ライト兄弟 人間関係

ライト兄弟

出典: フリー百科事典『ウィキペディア(Wikipedia)』 (2024/04/12 14:57 UTC 版)

人間関係

兄弟

デイトン市内に保存されているライト兄弟の自転車屋

ウィルバー・ライト(英: Wilbur Wright)
1867年4月16日 - 1912年5月30日

ライト家の三男でオーヴィルの兄。インディアナ州東部の小さな村ミルビル英語版出身。

オーヴィル・ライト(英: Orville Wright)
1871年8月19日 - 1948年1月30日

ライト家の四男でウィルバーの弟。オハイオ州デイトン出身。

2人は牧師ミルトン・ライト(1828年 - 1917年)の息子として生まれた。一家には他に3人の兄妹(長兄ルクラン(1861年 - 1920年)、次兄ローリン(1862年 - 1939年)、妹キャサリン(1874年 - 1929年))がいたが、母スーザンは結核により1888年に早逝した。尚この他にもう2人の兄弟がいたが夭折している(厳密には7兄弟と考えられる)。

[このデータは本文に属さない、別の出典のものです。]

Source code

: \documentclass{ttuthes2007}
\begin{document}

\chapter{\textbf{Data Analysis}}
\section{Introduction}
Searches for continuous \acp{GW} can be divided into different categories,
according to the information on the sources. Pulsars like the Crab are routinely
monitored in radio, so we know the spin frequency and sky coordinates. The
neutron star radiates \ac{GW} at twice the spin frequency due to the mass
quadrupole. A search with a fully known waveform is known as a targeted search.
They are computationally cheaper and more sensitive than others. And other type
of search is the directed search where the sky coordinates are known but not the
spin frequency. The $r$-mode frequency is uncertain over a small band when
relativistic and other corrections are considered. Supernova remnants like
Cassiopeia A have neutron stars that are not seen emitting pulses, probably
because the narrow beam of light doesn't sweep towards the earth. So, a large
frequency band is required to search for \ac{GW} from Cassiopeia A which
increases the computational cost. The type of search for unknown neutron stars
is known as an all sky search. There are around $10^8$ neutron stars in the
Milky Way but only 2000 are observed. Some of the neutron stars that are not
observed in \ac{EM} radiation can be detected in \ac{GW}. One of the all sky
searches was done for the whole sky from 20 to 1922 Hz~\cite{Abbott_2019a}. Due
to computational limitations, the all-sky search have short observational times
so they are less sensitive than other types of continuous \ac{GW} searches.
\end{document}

兄弟は生涯の大部分をデイトンで過ごした。グライダー実験と最初の動力飛行をノースカロライナ州キルデビルヒルズで済ませた後の飛行活動は、現在ライト・パターソン空軍基地の敷地内にあるハフマンプレーリー(一般見学可能)を中心に行われた。だがウィルバーの晩年には再びキルデビルヒルズで実験を行った。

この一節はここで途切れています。